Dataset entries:
********

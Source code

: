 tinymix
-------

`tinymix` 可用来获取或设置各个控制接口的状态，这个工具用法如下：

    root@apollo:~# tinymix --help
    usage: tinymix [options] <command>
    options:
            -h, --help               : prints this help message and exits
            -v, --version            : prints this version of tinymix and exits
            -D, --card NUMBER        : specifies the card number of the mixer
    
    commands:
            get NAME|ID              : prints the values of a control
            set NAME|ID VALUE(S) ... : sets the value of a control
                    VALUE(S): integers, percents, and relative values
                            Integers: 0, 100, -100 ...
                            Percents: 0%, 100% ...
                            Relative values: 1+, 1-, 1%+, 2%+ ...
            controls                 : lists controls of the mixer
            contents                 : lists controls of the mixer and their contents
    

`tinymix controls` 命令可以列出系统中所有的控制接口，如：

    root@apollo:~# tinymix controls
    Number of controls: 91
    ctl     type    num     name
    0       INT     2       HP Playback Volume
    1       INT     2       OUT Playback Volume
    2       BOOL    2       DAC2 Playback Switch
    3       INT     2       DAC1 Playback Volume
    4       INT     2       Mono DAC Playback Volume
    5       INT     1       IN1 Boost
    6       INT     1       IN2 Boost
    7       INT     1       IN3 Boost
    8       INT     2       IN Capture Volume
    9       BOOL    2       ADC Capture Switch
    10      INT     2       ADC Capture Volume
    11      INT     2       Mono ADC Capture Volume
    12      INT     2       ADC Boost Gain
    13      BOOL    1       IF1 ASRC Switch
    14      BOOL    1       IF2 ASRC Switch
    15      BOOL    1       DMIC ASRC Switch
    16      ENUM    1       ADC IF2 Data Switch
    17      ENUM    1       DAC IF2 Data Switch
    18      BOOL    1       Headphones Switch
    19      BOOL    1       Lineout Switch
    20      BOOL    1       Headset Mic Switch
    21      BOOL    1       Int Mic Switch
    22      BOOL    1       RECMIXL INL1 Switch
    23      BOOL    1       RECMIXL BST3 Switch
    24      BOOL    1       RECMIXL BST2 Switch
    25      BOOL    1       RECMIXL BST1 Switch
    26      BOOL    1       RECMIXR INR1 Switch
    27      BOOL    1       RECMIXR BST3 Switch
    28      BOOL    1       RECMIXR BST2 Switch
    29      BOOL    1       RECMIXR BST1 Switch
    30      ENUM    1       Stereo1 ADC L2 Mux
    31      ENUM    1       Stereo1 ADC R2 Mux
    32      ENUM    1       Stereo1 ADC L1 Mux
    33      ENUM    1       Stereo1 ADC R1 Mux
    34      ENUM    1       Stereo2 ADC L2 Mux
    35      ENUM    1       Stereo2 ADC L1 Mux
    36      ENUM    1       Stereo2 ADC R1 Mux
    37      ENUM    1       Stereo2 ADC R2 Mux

********

How to complete this task
Beginning at the first line of the data above, retype each line until you reach the line containing "Mono ADC Capture Volume", and include that one too. Add nothing else.

Answer space
Source code

: tinymix
-------

`tinymix` 可用来获取或设置各个控制接口的状态，这个工具用法如下：

    root@apollo:~# tinymix --help
    usage: tinymix [options] <command>
    options:
            -h, --help               : prints this help message and exits
            -v, --version            : prints this version of tinymix and exits
            -D, --card NUMBER        : specifies the card number of the mixer
    
    commands:
            get NAME|ID              : prints the values of a control
            set NAME|ID VALUE(S) ... : sets the value of a control
                    VALUE(S): integers, percents, and relative values
                            Integers: 0, 100, -100 ...
                            Percents: 0%, 100% ...
                            Relative values: 1+, 1-, 1%+, 2%+ ...
            controls                 : lists controls of the mixer
            contents                 : lists controls of the mixer and their contents
    

`tinymix controls` 命令可以列出系统中所有的控制接口，如：

    root@apollo:~# tinymix controls
    Number of controls: 91
    ctl     type    num     name
    0       INT     2       HP Playback Volume
    1       INT     2       OUT Playback Volume
    2       BOOL    2       DAC2 Playback Switch
    3       INT     2       DAC1 Playback Volume
    4       INT     2       Mono DAC Playback Volume
    5       INT     1       IN1 Boost
    6       INT     1       IN2 Boost
    7       INT     1       IN3 Boost
    8       INT     2       IN Capture Volume
    9       BOOL    2       ADC Capture Switch
    10      INT     2       ADC Capture Volume
    11      INT     2       Mono ADC Capture Volume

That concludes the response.